Issuers Reporting on U.S. Domestic Forms

Issuers that file on U.S. domestic forms will be required to provide the tabular disclosure of aggregated daily share repurchase data and the accompanying checkbox disclosure on a quarterly basis in a new exhibit to their Forms 10-Q and (for their fourth fiscal quarter) 10-K and to provide the related narrative disclosures in the body of those reports beginning with the first filing that covers the first full fiscal quarter that begins on or after October 1, 2023 (meaning, for calendar-year-end issuers, the fiscal 2023 Form 10-K filed in 2024 covering share repurchases made during Q4 2023).

Issuers that file on U.S. domestic forms also will be required to disclose on a quarterly basis in their Forms 10-Q and (for their fourth fiscal quarter) 10-K whether they adopted, materially modified or terminated a 10b5-1 plan and the material terms (other than price) of any such plan beginning with the first filing that covers the first full fiscal quarter that begins on or after October 1, 2023 (meaning, for calendar-year-end issuers, the fiscal 2023 Form 10-K filed in 2024 covering issuer 10b5-1 plans adopted, materially modified or terminated during Q4 2023).

FPIs Reporting on FPI Forms

FPIs that file Form 20-F annual reports and other FPI forms will be required to provide the tabular disclosure of aggregated daily share repurchase data and the accompanying checkbox disclosure on a quarterly basis in new Form F-SR (due within 45 days after the end of each fiscal quarter) beginning with the Form F-SR that covers the first full fiscal quarter that begins on or after April 1, 2024 (meaning, for calendar-year-end FPIs, the Form F-SR for the second quarter ending June 30, 2024 covering share repurchases made during Q2 2024), and to provide the related narrative disclosures on an annual basis starting in the first Form 20-F filed after their first Form F-SR has been filed (meaning, for calendar-year-end FPIs, the fiscal 2024 Form 20-F filed in 2025).

Inline XBRL

All of the new quantitative and qualitative share repurchase and issuer 10b5-1 plan disclosures mandated by the final rules are required to be tagged using Inline XBRL on the same compliance timeline outlined above.

Quarterly Tabular Disclosure of Daily Quantitative Share Repurchase Data

The proposed rules would have required issuers to disclose daily quantitative share repurchase data on a new standalone form within one business day after execution, even if the repurchase had not yet settled.

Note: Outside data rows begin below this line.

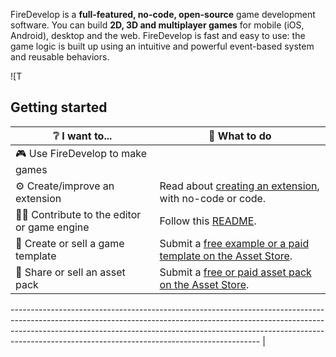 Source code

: 
FireDevelop is a **full-featured, no-code, open-source** game development software. You can build **2D, 3D and multiplayer games** for mobile (iOS, Android), desktop and the web. FireDevelop is fast and easy to use: the game logic is built up using an intuitive and powerful event-based system and reusable behaviors.

![T
## Getting started

| ❔ I want to...                                   | 🚀 What to do                                                                                                                                                     |
| ------------------------------------------------- | ----------------------------------------------------------------------------------------------------------------------------------------------------------------- |
| 🎮 Use FireDevelop to make games                     |                                                                                         |
| ⚙️ Create/improve an extension                    | Read about [creating an extension](https://wiki.gdevelop.io/gdevelop5/extensions/create), with no-code or code.                                                   |
| 🧑‍💻 Contribute to the editor or game engine        | Follow this [README](newIDE/README.md).                                                                                                                           |
| 👾 Create or sell a game template                 | Submit a [free example or a paid template on the Asset Store](https://wiki.gdevelop.io/gdevelop5/community/guide-for-submitting-an-example/).                     |
| 🎨 Share or sell an asset pack                    | Submit a [free or paid asset pack on the Asset Store](https://wiki.gdevelop.io/gdevelop5/community/sell-asset-pack-store).                                        |

-------------------------------------------------------------------------------------------------------------------------------------------------------------------------------------------------------------------------------------------------------------------------------------------------------- |

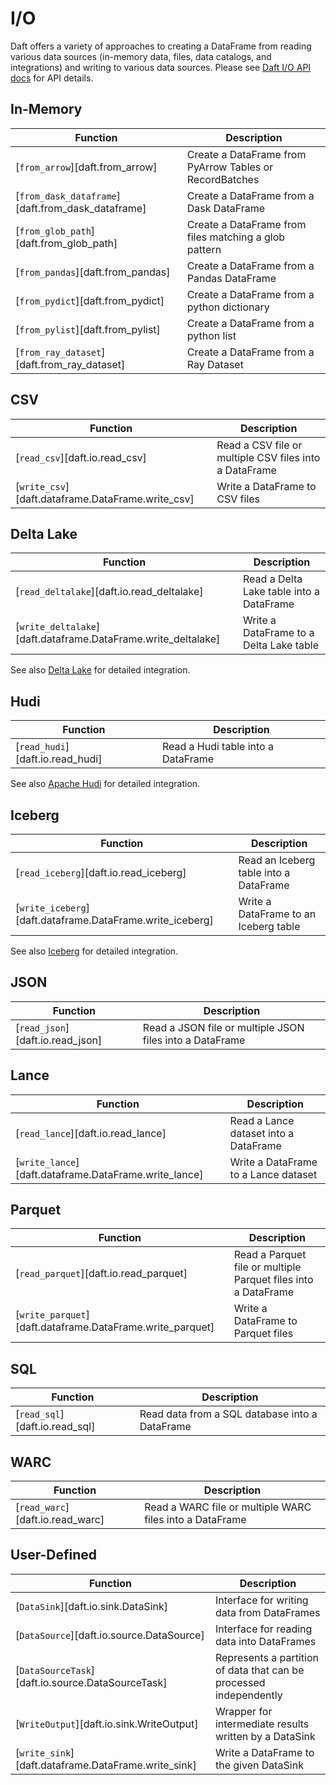 # I/O

Daft offers a variety of approaches to creating a DataFrame from reading various data sources (in-memory data, files, data catalogs, and integrations) and writing to various data sources. Please see [Daft I/O API docs](./api/io.md) for API details.

## In-Memory

| Function                                          | Description                                             |
|---------------------------------------------------|---------------------------------------------------------|
| [`from_arrow`][daft.from_arrow]                   | Create a DataFrame from PyArrow Tables or RecordBatches |
| [`from_dask_dataframe`][daft.from_dask_dataframe] | Create a DataFrame from a Dask DataFrame                |
| [`from_glob_path`][daft.from_glob_path]           | Create a DataFrame from files matching a glob pattern   |
| [`from_pandas`][daft.from_pandas]                 | Create a DataFrame from a Pandas DataFrame              |
| [`from_pydict`][daft.from_pydict]                 | Create a DataFrame from a python dictionary             |
| [`from_pylist`][daft.from_pylist]                 | Create a DataFrame from a python list                   |
| [`from_ray_dataset`][daft.from_ray_dataset]       | Create a DataFrame from a Ray Dataset                   |


## CSV

| Function                                          | Description                                            |
|---------------------------------------------------|--------------------------------------------------------|
| [`read_csv`][daft.io.read_csv]                    | Read a CSV file or multiple CSV files into a DataFrame |
| [`write_csv`][daft.dataframe.DataFrame.write_csv] | Write a DataFrame to CSV files                         |


## Delta Lake

| Function                                                      | Description                              |
|---------------------------------------------------------------|------------------------------------------|
| [`read_deltalake`][daft.io.read_deltalake]                    | Read a Delta Lake table into a DataFrame |
| [`write_deltalake`][daft.dataframe.DataFrame.write_deltalake] | Write a DataFrame to a Delta Lake table  |

See also [Delta Lake](integrations/delta_lake.md) for detailed integration.

## Hudi

| Function                         | Description                        |
|----------------------------------|------------------------------------|
| [`read_hudi`][daft.io.read_hudi] | Read a Hudi table into a DataFrame |

See also [Apache Hudi](integrations/hudi.md) for detailed integration.

## Iceberg

| Function                                                  | Description                            |
|-----------------------------------------------------------|----------------------------------------|
| [`read_iceberg`][daft.io.read_iceberg]                    | Read an Iceberg table into a DataFrame |
| [`write_iceberg`][daft.dataframe.DataFrame.write_iceberg] | Write a DataFrame to an Iceberg table  |

See also [Iceberg](integrations/iceberg.md) for detailed integration.


## JSON

| Function                         | Description                                              |
|----------------------------------|----------------------------------------------------------|
| [`read_json`][daft.io.read_json] | Read a JSON file or multiple JSON files into a DataFrame |


## Lance

| Function                                              | Description                           |
|-------------------------------------------------------|---------------------------------------|
| [`read_lance`][daft.io.read_lance]                    | Read a Lance dataset into a DataFrame |
| [`write_lance`][daft.dataframe.DataFrame.write_lance] | Write a DataFrame to a Lance dataset  |

<!-- See also [Lance](integrations/lance.md) for detailed integration. -->

## Parquet

| Function                                                  | Description                                                    |
|-----------------------------------------------------------|----------------------------------------------------------------|
| [`read_parquet`][daft.io.read_parquet]                    | Read a Parquet file or multiple Parquet files into a DataFrame |
| [`write_parquet`][daft.dataframe.DataFrame.write_parquet] | Write a DataFrame to Parquet files                             |


## SQL

| Function                       | Description                                    |
|--------------------------------|------------------------------------------------|
| [`read_sql`][daft.io.read_sql] | Read data from a SQL database into a DataFrame |


## WARC

| Function                         | Description                                              |
|----------------------------------|----------------------------------------------------------|
| [`read_warc`][daft.io.read_warc] | Read a WARC file or multiple WARC files into a DataFrame |


## User-Defined

| Function                                                    | Description                                                        |
|-------------------------------------------------------------|--------------------------------------------------------------------|
| [`DataSink`][daft.io.sink.DataSink]                         | Interface for writing data from DataFrames                         |
| [`DataSource`][daft.io.source.DataSource]                   | Interface for reading data into DataFrames                         |
| [`DataSourceTask`][daft.io.source.DataSourceTask]           | Represents a partition of data that can be processed independently |
| [`WriteOutput`][daft.io.sink.WriteOutput]                    | Wrapper for intermediate results written by a DataSink             |
| [`write_sink`][daft.dataframe.DataFrame.write_sink]         | Write a DataFrame to the given DataSink                            |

After considering concerns raised in public comments, the SEC decided to drop the next-business-day reporting requirement from the final rules.

Instead, issuers[5] will be required to report quantitative share repurchase data aggregated on a daily basis (instead of on a monthly basis, as currently required), in tabular format, at the end of every fiscal quarter, including, for each day on which a repurchase was conducted during the covered fiscal quarter:

  • the execution date;[6]

  • the class of equity securities purchased (which should clearly identify the class, even if the issuer has only one class of equity securities outstanding);

  • the total number of shares purchased (regardless of whether made pursuant to publicly announced repurchase plans or programs);

  • the average price paid per share (excluding brokerage commissions and other execution costs);

  • the total number of shares purchased as part of publicly announced repurchase plans or programs;

  • the aggregate maximum number (or approximate dollar value) of shares that may yet be purchased under the publicly announced repurchase plans or programs;

  • the total number of shares purchased on the open market (but not in tender offers or pursuant to the exercise of outstanding put options or other transactions);

  • the total number of shares purchased intended to qualify for the non-exclusive safe harbor of Rule 10b-18 of the Exchange Act; and

  • the total number of shares purchased pursuant to a plan intended to satisfy the affirmative defense conditions of Rule 10b5-1(c) of the Exchange Act (including, via footnote, the date such plan was adopted, materially modified or terminated).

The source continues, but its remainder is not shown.